• [Brief] When the string "environment" appears in a line of the records, show the whole line.

• [Materials provided]
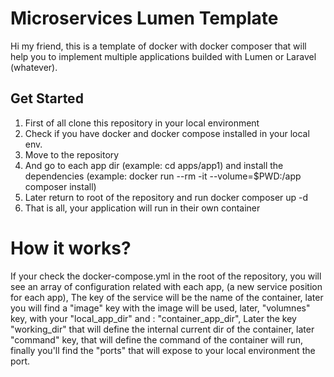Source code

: # Microservices Lumen Template
Hi my friend, this is a template of docker with docker composer that will help you to implement multiple applications builded with Lumen or Laravel (whatever).

## Get Started
1. First of all clone this repository in your local environment
2. Check if you have docker and docker compose installed in your local env.
3. Move to the repository
4. And go to each app dir (example: cd apps/app1) and install the dependencies (example: docker run --rm -it --volume=$PWD:/app composer install)
5. Later return to root of the repository and run docker composer up -d
6. That is all, your application will run in their own container

# How it works?
If your check the docker-compose.yml in the root of the repository, you will see an array of configuration related with each app, (a new service position for each app),
The key of the service will be the name of the container, later you will find a "image" key with the image will be used, later, "volumnes" key, with your "local_app_dir" and : "container_app_dir",
Later the key "working_dir" that will define the internal current dir of the container, later "command" key, that will define the command of the container will run, finally you'll find the "ports"
that will expose to your local environment the port.


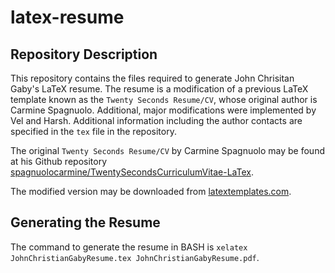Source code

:# latex-resume

## Repository Description

This repository contains the files required to generate John Chrisitan Gaby's LaTeX resume. The resume is a modification of a previous LaTeX template known as the `Twenty Seconds Resume/CV`, whose original author is Carmine Spagnuolo. Additional, major modifications were implemented by Vel and Harsh. Additional information including the author contacts are specified in the `tex` file in the repository.

The original `Twenty Seconds Resume/CV` by Carmine Spagnuolo may be found at his Github repository [spagnuolocarmine/TwentySecondsCurriculumVitae-LaTex](https://github.com/spagnuolocarmine/TwentySecondsCurriculumVitae-LaTex).

The modified version may be downloaded from [latextemplates.com](https://www.latextemplates.com/template/twenty-seconds-resumecv).

## Generating the Resume

The command to generate the resume in BASH is `xelatex JohnChristianGabyResume.tex JohnChristianGabyResume.pdf`.
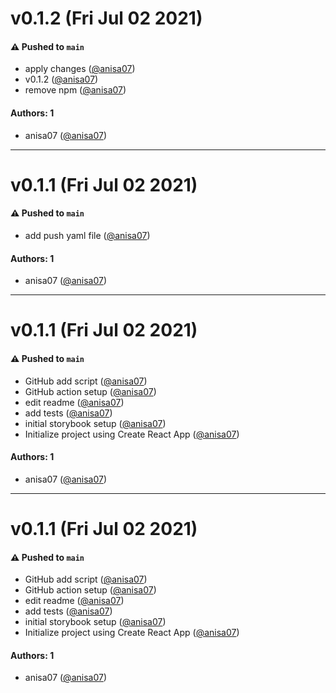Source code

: # v0.1.2 (Fri Jul 02 2021)

#### ⚠️ Pushed to `main`

- apply changes ([@anisa07](https://github.com/anisa07))
- v0.1.2 ([@anisa07](https://github.com/anisa07))
- remove npm ([@anisa07](https://github.com/anisa07))

#### Authors: 1

- anisa07 ([@anisa07](https://github.com/anisa07))

---

# v0.1.1 (Fri Jul 02 2021)

#### ⚠️ Pushed to `main`

- add push yaml file ([@anisa07](https://github.com/anisa07))

#### Authors: 1

- anisa07 ([@anisa07](https://github.com/anisa07))

---

# v0.1.1 (Fri Jul 02 2021)

#### ⚠️ Pushed to `main`

- GitHub add script ([@anisa07](https://github.com/anisa07))
- GitHub action setup ([@anisa07](https://github.com/anisa07))
- edit readme ([@anisa07](https://github.com/anisa07))
- add tests ([@anisa07](https://github.com/anisa07))
- initial storybook setup ([@anisa07](https://github.com/anisa07))
- Initialize project using Create React App ([@anisa07](https://github.com/anisa07))

#### Authors: 1

- anisa07 ([@anisa07](https://github.com/anisa07))

---

# v0.1.1 (Fri Jul 02 2021)

#### ⚠️ Pushed to `main`

- GitHub add script ([@anisa07](https://github.com/anisa07))
- GitHub action setup ([@anisa07](https://github.com/anisa07))
- edit readme ([@anisa07](https://github.com/anisa07))
- add tests ([@anisa07](https://github.com/anisa07))
- initial storybook setup ([@anisa07](https://github.com/anisa07))
- Initialize project using Create React App ([@anisa07](https://github.com/anisa07))

#### Authors: 1

- anisa07 ([@anisa07](https://github.com/anisa07))
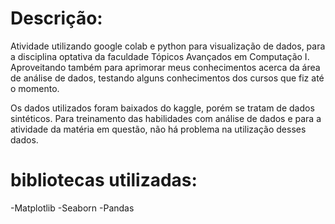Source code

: # Descrição:
Atividade utilizando google colab e python para visualização de dados, para a disciplina optativa da faculdade Tópicos Avançados em Computação I. Aproveitando também para aprimorar meus conhecimentos acerca da área de análise de dados, testando alguns conhecimentos dos cursos que fiz até o momento.

Os dados utilizados foram baixados do kaggle, porém se tratam de dados sintéticos. Para treinamento das habilidades com análise de dados e para a atividade da matéria em questão, não há problema na utilização desses dados.

# bibliotecas utilizadas:
-Matplotlib
-Seaborn
-Pandas
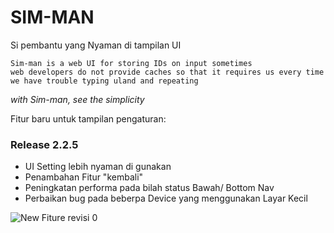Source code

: # SIM-MAN
Si pembantu yang Nyaman di tampilan UI

    Sim-man is a web UI for storing IDs on input sometimes
    web developers do not provide caches so that it requires us every time we have trouble typing uland and repeating

*with Sim-man, see the simplicity*
    
Fitur baru untuk tampilan pengaturan:

 ### Release 2.2.5   
 * UI Setting lebih nyaman di gunakan
 * Penambahan Fitur "kembali"
 * Peningkatan performa pada bilah status Bawah/ Bottom Nav
 * Perbaikan bug pada beberpa Device yang menggunakan Layar Kecil
    
![New Fiture revisi 0](https://user-images.githubusercontent.com/31203402/173829852-ccd51c5b-37d4-4a67-9eb4-b5d9939b6029.jpg)
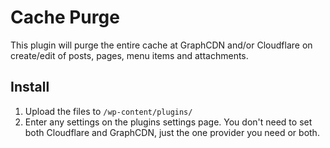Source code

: # Cache Purge

This plugin will purge the entire cache at GraphCDN and/or Cloudflare on create/edit of posts, pages, menu items and attachments.

## Install

1.  Upload the files to `/wp-content/plugins/`
2.  Enter any settings on the plugins settings page. You don't need to set both Cloudflare and GraphCDN, just the one provider you need or both.
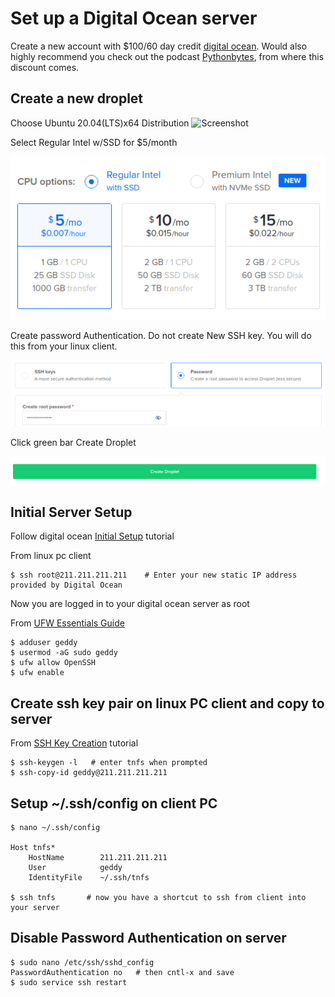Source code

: # Set up a Digital Ocean server

Create a new account with $100/60 day credit [digital ocean](https://try.digitalocean.com/open-source/?utm_medium=podcast&utm_source=pythonbytes&utm_campaign=Core_DO_SS_Cold).
Would also highly recommend you check out the podcast [Pythonbytes](https://pythonbytes.fm/), from where this discount comes.

## Create a new droplet
Choose Ubuntu 20.04(LTS)x64 Distribution
![Screenshot](img/createdrop1.png)

Select Regular Intel w/SSD for $5/month

![Screenshot](img/digocean2.png)

Create password Authentication.
Do not create New SSH key.  You will do this from your linux client.

![Screenshot](img/digocean3.png)

Click green bar Create Droplet

![Screenshot](img/digocean4.png)
## Initial Server Setup

Follow digital ocean [Initial Setup](https://www.digitalocean.com/community/tutorials/initial-server-setup-with-ubuntu-20-04) tutorial

From linux pc client

    $ ssh root@211.211.211.211    # Enter your new static IP address provided by Digital Ocean

Now you are logged in to your digital ocean server as root

From [UFW Essentials Guide](https://www.digitalocean.com/community/tutorials/ufw-essentials-common-firewall-rules-and-commands)

    $ adduser geddy
    $ usermod -aG sudo geddy
    $ ufw allow OpenSSH
    $ ufw enable


## Create ssh key pair on linux PC client and copy to server
From [SSH Key Creation](https://www.digitalocean.com/community/tutorials/how-to-set-up-ssh-keys-on-ubuntu-20-04) tutorial

    $ ssh-keygen -l   # enter tnfs when prompted
    $ ssh-copy-id geddy@211.211.211.211

## Setup ~/.ssh/config on client PC
    $ nano ~/.ssh/config

    Host tnfs*
        HostName        211.211.211.211
        User            geddy
        IdentityFile    ~/.ssh/tnfs

    $ ssh tnfs       # now you have a shortcut to ssh from client into your server
## Disable Password Authentication on server
    $ sudo nano /etc/ssh/sshd_config
    PasswordAuthentication no   # then cntl-x and save 
    $ sudo service ssh restart


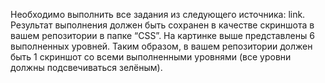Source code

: Необходимо выполнить все задания из следующего источника:
link. Результат выполнения должен быть сохранен в качестве
скриншота в вашем репозитории в папке “CSS”.
На картинке выше представлены 6 выполненных уровней. Таким
образом, в вашем репозитории должен быть 1 скриншот со всеми
выполненными уровнями (все уровни должны подсвечиваться
зелёным).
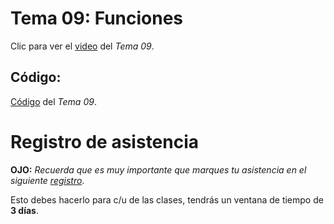  # __Tema 09: Funciones__


Clic para ver el [video]() del _Tema 09_.


## Código:
[Código]() del _Tema 09_.


# Registro de asistencia
__OJO:__ _Recuerda que es muy importante que marques tu asistencia en el siguiente [registro](https://docs.google.com/forms/d/e/1FAIpQLSfGFPGshQiisW9GTlcJtEC3SAEecpFUZ0AEpGtogXG0zE4rag/viewform?usp=sf_link)_.

Esto debes hacerlo para c/u de las clases, tendrás un ventana de tiempo de __3 días__.
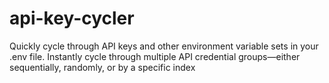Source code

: # api-key-cycler
Quickly cycle through API keys and other environment variable sets in your .env file. Instantly cycle through multiple API credential groups—either sequentially, randomly, or by a specific index
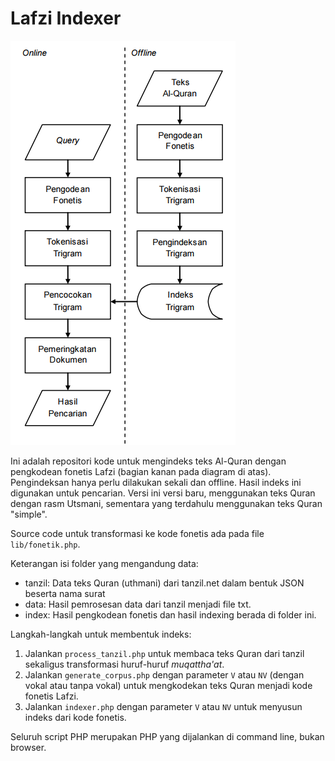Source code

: # Lafzi Indexer

![Flowchart](docs/flowchart.png)

Ini adalah repositori kode untuk mengindeks teks Al-Quran dengan pengkodean fonetis Lafzi (bagian kanan pada diagram di atas). Pengindeksan hanya perlu dilakukan sekali dan offline. Hasil indeks ini digunakan untuk pencarian. Versi ini versi baru, menggunakan teks Quran dengan rasm Utsmani, sementara yang terdahulu menggunakan teks Quran "simple". 

Source code untuk transformasi ke kode fonetis ada pada file `lib/fonetik.php`.

Keterangan isi folder yang mengandung data:
- tanzil: Data teks Quran (uthmani) dari tanzil.net dalam bentuk JSON beserta nama surat
- data: Hasil pemrosesan data dari tanzil menjadi file txt.
- index: Hasil pengkodean fonetis dan hasil indexing berada di folder ini.

Langkah-langkah untuk membentuk indeks:

1. Jalankan `process_tanzil.php` untuk membaca teks Quran dari tanzil sekaligus transformasi huruf-huruf *muqattha'at*.
2. Jalankan `generate_corpus.php` dengan parameter `V` atau `NV` (dengan vokal atau tanpa vokal) untuk mengkodekan teks Quran menjadi kode fonetis Lafzi.
3. Jalankan `indexer.php` dengan parameter `V` atau `NV` untuk menyusun indeks dari kode fonetis.

Seluruh script PHP merupakan PHP yang dijalankan di command line, bukan browser.

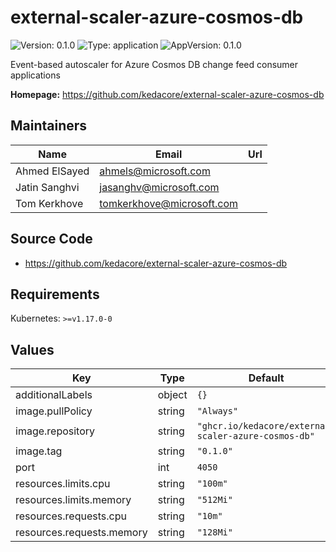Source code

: # external-scaler-azure-cosmos-db

![Version: 0.1.0](https://img.shields.io/badge/Version-0.1.0-informational?style=flat-square) ![Type: application](https://img.shields.io/badge/Type-application-informational?style=flat-square) ![AppVersion: 0.1.0](https://img.shields.io/badge/AppVersion-0.1.0-informational?style=flat-square)

Event-based autoscaler for Azure Cosmos DB change feed consumer applications

**Homepage:** <https://github.com/kedacore/external-scaler-azure-cosmos-db>

## Maintainers

| Name | Email | Url |
| ---- | ------ | --- |
| Ahmed ElSayed | <ahmels@microsoft.com> |  |
| Jatin Sanghvi | <jasanghv@microsoft.com> |  |
| Tom Kerkhove | <tomkerkhove@microsoft.com> |  |

## Source Code

* <https://github.com/kedacore/external-scaler-azure-cosmos-db>

## Requirements

Kubernetes: `>=v1.17.0-0`

## Values

| Key | Type | Default | Description |
|-----|------|---------|-------------|
| additionalLabels | object | `{}` |  |
| image.pullPolicy | string | `"Always"` |  |
| image.repository | string | `"ghcr.io/kedacore/external-scaler-azure-cosmos-db"` |  |
| image.tag | string | `"0.1.0"` |  |
| port | int | `4050` |  |
| resources.limits.cpu | string | `"100m"` |  |
| resources.limits.memory | string | `"512Mi"` |  |
| resources.requests.cpu | string | `"10m"` |  |
| resources.requests.memory | string | `"128Mi"` |  |

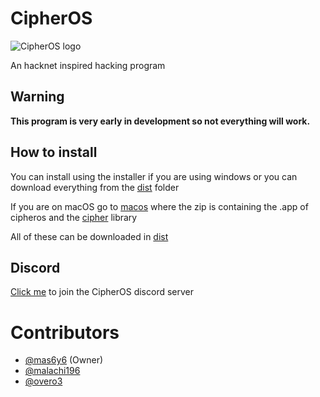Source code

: # CipherOS

<picture>
  <source media="(prefers-color-scheme: dark)" srcset="https://raw.githubusercontent.com/mas6y6/CipherOS/refs/heads/main/logos/banner.png">
  <source media="(prefers-color-scheme: light)" srcset="https://raw.githubusercontent.com/mas6y6/CipherOS/refs/heads/main/logos/banner_black.png">
  <img alt="CipherOS logo" src="https://user-images.githubusercontent.com/25423296/163456779-a8556205-d0a5-45e2-ac17-42d089e3c3f8.png">
</picture>


An hacknet inspired hacking program
## Warning
**This program is very early in development so not everything will work.**

## How to install
You can install using the installer if you are using windows or you can download everything from the [dist](https://github.com/mas6y6/CipherOS/tree/main/dist) folder

If you are on macOS go to [macos](https://github.com/mas6y6/CipherOS/tree/main/macos) where the zip is containing the .app of cipheros and the [cipher](https://github.com/mas6y6/CipherOS/tree/main/cipher) library

All of these can be downloaded in [dist](https://github.com/mas6y6/CipherOS/releases)

## Discord
[Click me](https://discord.gg/hFxyTqGshN) to join the CipherOS discord server

# Contributors
+ [@mas6y6](https://github.com/mas6y6) (Owner)
+ [@malachi196](https://github.com/malachi196)
+ [@overo3](https://github.com/Overo3)
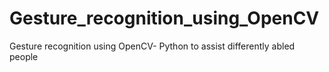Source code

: # Gesture_recognition_using_OpenCV
Gesture recognition using OpenCV- Python to assist differently abled people

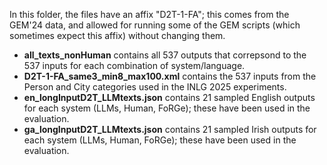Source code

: In this folder, the files have an affix "D2T-1-FA"; this comes from the GEM'24 data, and allowed for running some of the GEM scripts (which sometimes expect this affix) without changing them.

- **all_texts_nonHuman** contains all 537 outputs that correpsond to the 537 inputs for each combination of system/language.
- **D2T-1-FA_same3_min8_max100.xml** contains the 537 inputs from the Person and City categories used in the INLG 2025 experiments.
- **en_longInputD2T_LLMtexts.json** contains 21 sampled English outputs for each system (LLMs, Human, FoRGe); these have been used in the evaluation.
- **ga_longInputD2T_LLMtexts.json** contains 21 sampled Irish outputs for each system (LLMs, Human, FoRGe); these have been used in the evaluation.
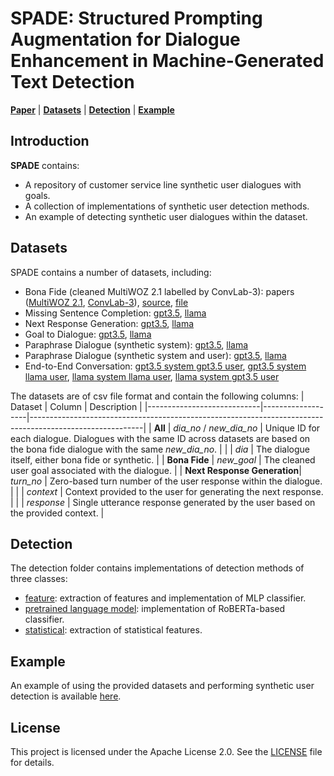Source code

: # SPADE: Structured Prompting Augmentation for Dialogue Enhancement in Machine-Generated Text Detection

[**Paper**]() | [**Datasets**](#datasets) | [**Detection**](#detection) | [**Example**](#example)

## Introduction
**SPADE** contains:
- A repository of customer service line synthetic user dialogues with goals.
- A collection of implementations of synthetic user detection methods.
- An example of detecting synthetic user dialogues within the dataset.

## Datasets

SPADE contains a number of datasets, including:

- Bona Fide (cleaned MultiWOZ 2.1 labelled by ConvLab-3): papers ([MultiWOZ 2.1](https://aclanthology.org/2020.lrec-1.53/), [ConvLab-3](https://arxiv.org/abs/2211.17148)), [source](https://github.com/ConvLab/ConvLab-3/tree/master/data/unified_datasets/multiwoz21), [file](dataset/cleaned_hotel_goal_dia.csv)
- Missing Sentence Completion: [gpt3.5](dataset/Missing_Sentence_gpt.csv), [llama](dataset/Missing_Sentence_llama.csv)
- Next Response Generation: [gpt3.5](dataset/Next_Response_gpt.csv), [llama](dataset/Next_Response_llama.csv)
- Goal to Dialogue: [gpt3.5](dataset/G2D_gpt.csv), [llama](dataset/G2D_llama.csv)
- Paraphrase Dialogue (synthetic system): [gpt3.5](dataset/Par_chatbot_system_gpt.csv), [llama](dataset/Par_chatbot_system_llama.csv)
- Paraphrase Dialogue (synthetic system and user): [gpt3.5](dataset/Par_full_chatbot_gpt.csv), [llama](dataset/Par_full_chatbot_llama.csv)
- End-to-End Conversation: [gpt3.5 system gpt3.5 user](dataset/E2E_Convo_gpt_gpt.csv), [gpt3.5 system llama user](dataset/E2E_Convo_gpt_llama.csv), [llama system llama user](dataset/E2E_Convo_llama_llama.csv), [llama system gpt3.5 user](dataset/E2E_Convo_llama_gpt.csv)

The datasets are of csv file format and contain the following columns:
| Dataset                    | Column            | Description                                                                                              |
|----------------------------|-------------------|----------------------------------------------------------------------------------------------------------|
| **All**                     | *dia_no* / *new_dia_no* | Unique ID for each dialogue. Dialogues with the same ID across datasets are based on the bona fide dialogue with the same *new_dia_no*. |
|                            | *dia*             | The dialogue itself, either bona fide or synthetic.                                                      |
| **Bona Fide**               | *new_goal*        | The cleaned user goal associated with the dialogue.                                                      |
| **Next Response Generation**| *turn_no*         | Zero-based turn number of the user response within the dialogue.                                         |
|                            | *context*         | Context provided to the user for generating the next response.                                           |
|                            | *response*        | Single utterance response generated by the user based on the provided context.                           |




## Detection
The detection folder contains implementations of detection methods of three classes: 
- [feature](detection/feature): extraction of features and implementation of MLP classifier.
- [pretrained language model](detection/roberta): implementation of RoBERTa-based classifier.
- [statistical](detection/statistical): extraction of statistical features.

## Example

An example of using the provided datasets and performing synthetic user detection is available [here](detection/roberta_detection.ipynb).


## License
This project is licensed under the Apache License 2.0. See the [LICENSE](./LICENSE) file for details.
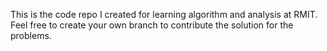 This is the code repo I created for learning algorithm and analysis at RMIT. Feel free to create your own branch to contribute the solution for the problems.
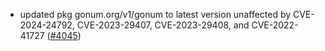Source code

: - updated pkg gonum.org/v1/gonum to latest version unaffected by CVE-
  2024-24792, CVE-2023-29407, CVE-2023-29408, and CVE-2022-41727
  ([\#4045](https://github.com/cometbft/cometbft/pull/4045))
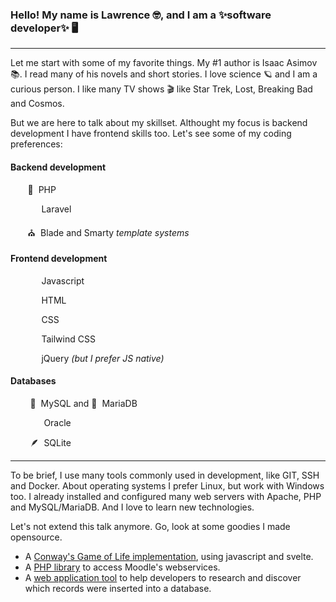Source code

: ### Hello! My name is Lawrence :nerd_face:, and I am a ✨software developer✨  :desktop_computer:

---

Let me start with some of my favorite things. My #1 author is Isaac Asimov :books:. I read many of his novels and short stories. I love science :ringed_planet: and I am a curious person. I like many TV shows :clapper: like Star Trek, Lost, Breaking Bad and Cosmos.

But we are here to talk about my skillset. Althought my focus is backend development I have frontend skills too. Let's see some of my coding preferences:

#### Backend development

&nbsp;&nbsp;&nbsp;&nbsp;&nbsp;&nbsp; :elephant: &nbsp;PHP

&nbsp;&nbsp;&nbsp;&nbsp;&nbsp;&nbsp; <img src="https://user-images.githubusercontent.com/193798/159024383-4200e4b4-9f2e-47eb-8363-4a3cdc81905b.svg" width="14">&nbsp; Laravel

&nbsp;&nbsp;&nbsp;&nbsp;&nbsp;&nbsp; :church: &nbsp;Blade and Smarty _template systems_

#### Frontend development

&nbsp;&nbsp;&nbsp;&nbsp;&nbsp;&nbsp; <img src="https://user-images.githubusercontent.com/193798/159032363-605cceb2-4b08-4822-9937-8ad7e11552d8.svg" width="14">&nbsp; Javascript

&nbsp;&nbsp;&nbsp;&nbsp;&nbsp;&nbsp; <img src="https://user-images.githubusercontent.com/193798/159032800-eca8f91f-300d-450d-bcf7-89aeaa007fab.svg" width="14">&nbsp; HTML

&nbsp;&nbsp;&nbsp;&nbsp;&nbsp;&nbsp; <img src="https://user-images.githubusercontent.com/193798/159033386-b6fa81cd-3f89-4e5f-8728-2c8dbc80adf3.svg" width="14">&nbsp; CSS

&nbsp;&nbsp;&nbsp;&nbsp;&nbsp;&nbsp; <img src="https://user-images.githubusercontent.com/193798/159033940-30f76c86-67c5-48f7-8a96-fb652d639621.svg" width="14">&nbsp; Tailwind CSS

&nbsp;&nbsp;&nbsp;&nbsp;&nbsp;&nbsp; <img src="https://user-images.githubusercontent.com/193798/159034118-c5511ebc-1521-4bc2-a56a-1b6c72c54aab.svg" width="14">&nbsp; jQuery _(but I prefer JS native)_

#### Databases

&nbsp;&nbsp;&nbsp;&nbsp;&nbsp;&nbsp;&nbsp; :dolphin: &nbsp;MySQL and :seal: &nbsp;MariaDB

&nbsp;&nbsp;&nbsp;&nbsp;&nbsp;&nbsp;&nbsp; <img src="https://user-images.githubusercontent.com/193798/159035130-becb531b-ef72-4c38-aa1e-051f99fe8fbc.svg" width="14">&nbsp; Oracle

&nbsp;&nbsp;&nbsp;&nbsp;&nbsp;&nbsp;&nbsp; :feather: &nbsp;SQLite

---

To be brief, I use many tools commonly used in development, like GIT, SSH and Docker. About operating systems I prefer Linux, but work with Windows too. I already installed and configured many web servers with Apache, PHP and MySQL/MariaDB. And I love to learn new technologies.

Let's not extend this talk anymore. Go, look at some goodies I made opensource.

- A [Conway's Game of Life implementation](https://github.com/llagerlof/game-of-life-dom), using javascript and svelte.
- A [PHP library](https://github.com/llagerlof/MoodleRest) to access Moodle's webservices.
- A [web application tool](https://github.com/llagerlof/freezer) to help developers to research and discover which records were inserted into a database.

<!--
**llagerlof/llagerlof** is a ✨ _special_ ✨ repository because its `README.md` (this file) appears on your GitHub profile.

Here are some ideas to get you started:

- 🔭 I’m currently working on ...
- 🌱 I’m currently learning ...
- 👯 I’m looking to collaborate on ...
- 🤔 I’m looking for help with ...
- 💬 Ask me about ...
- 📫 How to reach me: ...
- 😄 Pronouns: ...
- ⚡ Fun fact: ...
-->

• [Answer box]
1. First of all clone this repository in your local environment
that will expose to your local environment the port.
Quickly cycle through API keys and other environment variable sets in your .env file. Instantly cycle through multiple API credential groups—either sequentially, randomly, or by a specific index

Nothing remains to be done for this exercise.